The Tribunal - Chapter 3 - Arbitration of Intellectual Property Disputes in the United States
Thomas D. Halket is an attorney practicing in New York. He divides his time between his corporate and commercial technology law practice, his arbitration and mediation work both as counsel and neutral and law school teaching. He is a Partner at Halket Weitz LLP and an Adjunct Professor of Law at the Fordham University School of Law where he teaches courses on International Arbitration, on Licensing and Intellectual Property Transactions, on Commercial Technology and on Entrepreneurship Law. Prior to forming Halket Weitz, he was the Partner in charge of the Commercial Technology Practice in the New York Office of Bingham McCutchen LLP.
A Chartered Arbitrator, Fellow of the Chartered Institute of Arbitrators and Fellow of the College of Commercial Arbitrators, Mr. Halket has been an arbitrator and mediator for over 30 years. He is a member of arbitral panels around the world, including those of the American Arbitration Association, the Chartered Institute of Arbitrators, the Vienna International Arbitral Centre, the Kuala Lumpur Regional Centre for Arbitration, the Hong Kong International Arbitration Centre and the World Intellectual Property Organization. He has served as an arbitrator for the International Chamber of Commerce and is a member of the London Court of International Arbitration. He is a Liveryman of the Worshipful Company of Arbitrators in London, a member of the USCIB Arbitration Committee and member of the International Arbitration Club of New York.

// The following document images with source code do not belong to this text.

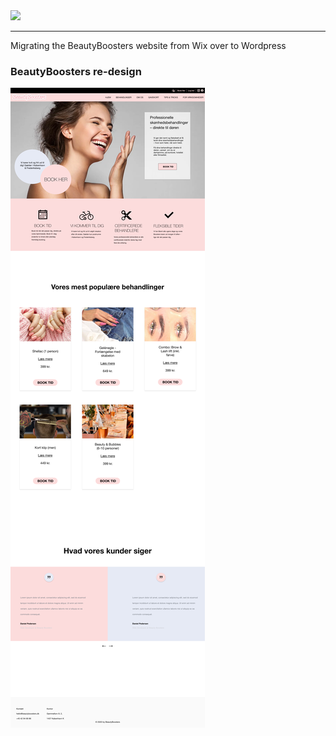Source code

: <img src="https://static.wixstatic.com/media/504f22_eb7e91a162b2435386d04dc8a8e788f1~mv2.png/v1/fill/w_366,h_76,al_c,q_85,usm_0.66_1.00_0.01/bb_header_pink-sky.webp">
<hr>

Migrating the BeautyBoosters website from Wix over to Wordpress



### BeautyBoosters re-design
<img src="BeautyBoosters.png">
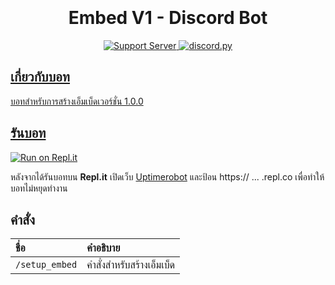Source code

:<h1 align="center">
  <br>
  <a href="https://github.com/cq2x/EmbedV1-DiscordBot"></a>
  <br>
  Embed V1 - Discord Bot
  <br>
</h1>

<p align="center">
  <a href="https://discord.gg/qGKkf2egbe">
      <img src="https://discordapp.com/api/guilds/990638243995324506/widget.png" alt="Support Server">
  <a href="https://github.com/Rapptz/discord.py/">
     <img src="https://img.shields.io/badge/discord-py-blue.svg" alt="discord.py">
</p>

## เกี่ยวกับบอท
บอทสำหรับการสร้างเอ็มเบ็ดเวอร์ชั่น 1.0.0


## รันบอท

[![Run on Repl.it](https://replit.com/badge/github/cq2x/EmbedV1-DiscordBot)](https://replit.com/new/github/cq2x/EmbedV1-DiscordBot)

หลังจากได้รันบอทบน **Repl.it** เปิดเว็บ [Uptimerobot](https://uptimerobot.com/) และป้อน https:// ... .repl.co เพื่อทำให้บอทไม่หยุดทำงาน


## คำสั่ง

| ชื่อ                       | คำอธิบาย                                                                                                   |
| :---------------------------- | :--------------------------------------------------------------------------------------------------------- |
| `/setup_embed`  | คำสั่งสำหรับสร้างเอ็มเบ็ด |
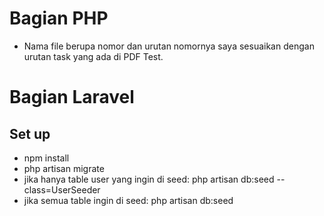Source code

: # Bagian PHP

- Nama file berupa nomor dan urutan nomornya saya sesuaikan dengan urutan task yang ada di PDF Test.

# Bagian Laravel

## Set up

- npm install
- php artisan migrate
- jika hanya table user yang ingin di seed: php artisan db:seed --class=UserSeeder
- jika semua table ingin di seed: php artisan db:seed
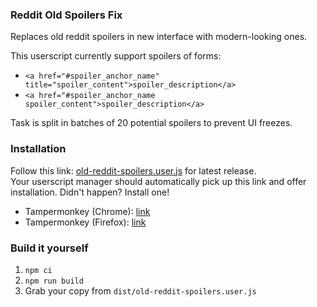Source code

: ### Reddit Old Spoilers Fix

Replaces old reddit spoilers in new interface with modern-looking ones.

This userscript currently support spoilers of forms:
- `<a href="#spoiler_anchor_name" title="spoiler_content">spoiler_description</a>`
- `<a href="#spoiler_anchor_name spoiler_content">spoiler_description</a>`

Task is split in batches of 20 potential spoilers to prevent UI freezes.

### Installation

Follow this link: [old-reddit-spoilers.user.js](https://github.com/lerarosalene/old-reddit-spoilers/releases/latest/download/old-reddit-spoilers.user.js) for latest release.  
Your userscript manager should automatically pick up this link and offer installation. Didn't happen? Install one!
- Tampermonkey (Chrome): [link](https://chrome.google.com/webstore/detail/tampermonkey/dhdgffkkebhmkfjojejmpbldmpobfkfo)
- Tampermonkey (Firefox): [link](https://addons.mozilla.org/firefox/addon/tampermonkey/)

### Build it yourself

1. `npm ci`
2. `npm run build`
3. Grab your copy from `dist/old-reddit-spoilers.user.js`
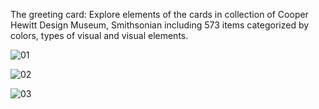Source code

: The greeting card: Explore elements of the cards in collection of Cooper Hewitt Design Museum, Smithsonian
including 573 items categorized by colors, types of visual and visual elements.

![01](https://github.com/user-attachments/assets/3f7db652-bb51-4c52-a278-dc35c85b1e72)


![02](https://github.com/user-attachments/assets/664ecaca-dc4a-4b6a-a7c8-000dd3eca38d)


![03](https://github.com/user-attachments/assets/9848753d-d6a0-4616-8ef0-1880108e31c9)


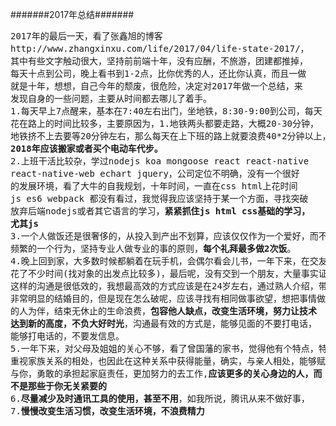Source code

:#######2017年总结#######
<pre>
2017年的最后一天，看了张鑫旭的博客
http://www.zhangxinxu.com/life/2017/04/life-state-2017/，
其中有些文字触动很大，坚持前前端十年，没有应酬，不旅游，团建都推掉，
每天十点到公司，晚上看书到1-2点，比你优秀的人，还比你认真，而且一做
就是十年，想想，自己今年的颓废，很危险，决定对2017年做一个总结，来
发现自身的一些问题，主要从时间都去哪儿了着手。
1.每天早上7点醒来，基本在7:40左右出门，坐地铁，8:30-9:00到公司，每天
花在路上的时间比较多，主要原因为，1.地铁两头都要走路，大概20-30分钟，
地铁挤不上去要等20分钟左右，那么每天在上下班的路上就要浪费40*2分钟以上，
<b>2018年应该搬家或者买个电动车代步。</b>
2.上班干活比较杂，学过nodejs koa mongoose react react-native 
react-native-web echart jquery，公司定位不明确，没有一个很好
的发展环境，看了大牛的自我规划，十年时间，一直在css html上花时间
js es6 webpack 都没有看过，我觉得我应该坚持于某一个方面，寻找突破
放弃后端nodejs或者其它语言的学习，<b>紧紧抓住js html css基础的学习，
尤其js</b>
3.一个人做饭还是很奢侈的，从投入到产出不划算，应该仅仅作为一个爱好，而不是
频繁的一个行为，坚持专业人做专业的事的原则，<b>每个礼拜最多做2次饭</b>。
4.晚上回到家，大多数时候都躺着在玩手机，会偶尔看会儿书，一年下来，在交友上
花了不少时间(找对象的出发点比较多)，最后呢，没有交到一个朋友，大量事实证明
这样的沟通是很低效的，我想最高效的方式应该是在24岁左右，通过熟人介绍，带有
非常明显的结婚目的，但是现在怎么破呢，应该寻找有相同做事欲望，想把事情做成功
的人为伴，结束无休止的生命浪费，<b>包容他人缺点，改变生活环境，努力让技术
达到新的高度，不负大好时光</b>，沟通最有效的方式是，能够见面的不要打电话，
能够打电话的，不要发信息。
5.一年下来，对父母及姐姐的关心不够，看了曾国藩的家书，觉得他有个特点，特别
重视家族关系的相处，也因此在这种关系中获得能量，确实，与亲人相处，能够赋能
与你，勇敢的承担起家庭责任，更加努力的去工作,<b>应该更多的关心身边的人，而
不是那些于你无关紧要的</b>
6.<b>尽量减少及时通讯工具的使用，甚至不用</b>，如我所说，腾讯从来不做好事，
7.<b>慢慢改变生活习惯，改变生活环境，不浪费精力</b>
</pre>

He is the Deputy President of the Chartered Institute of Arbitrators, the Chair of its New York Branch and has been elected to serve as the Chartered Institute’s 2019 President. He was the Chairman of the Technology Advisory Committee of the American Arbitration Association and is a member of the Scottish Arbitration Centre’s Arbitral Appointments Committee. Other positions he has held include Chairman of the Section of Science and Technology of the American Bar Association, Chairman of the Subcommittee on Software and the Uniform Commercial Code of the Association of the Bar of the City of New York and member of the Task Force on IT in Arbitration of the ICC Commission on Arbitration. He acts as an Arbitrator Judge at the Willem C. Vis International Commercial Arbitration Moot Competition.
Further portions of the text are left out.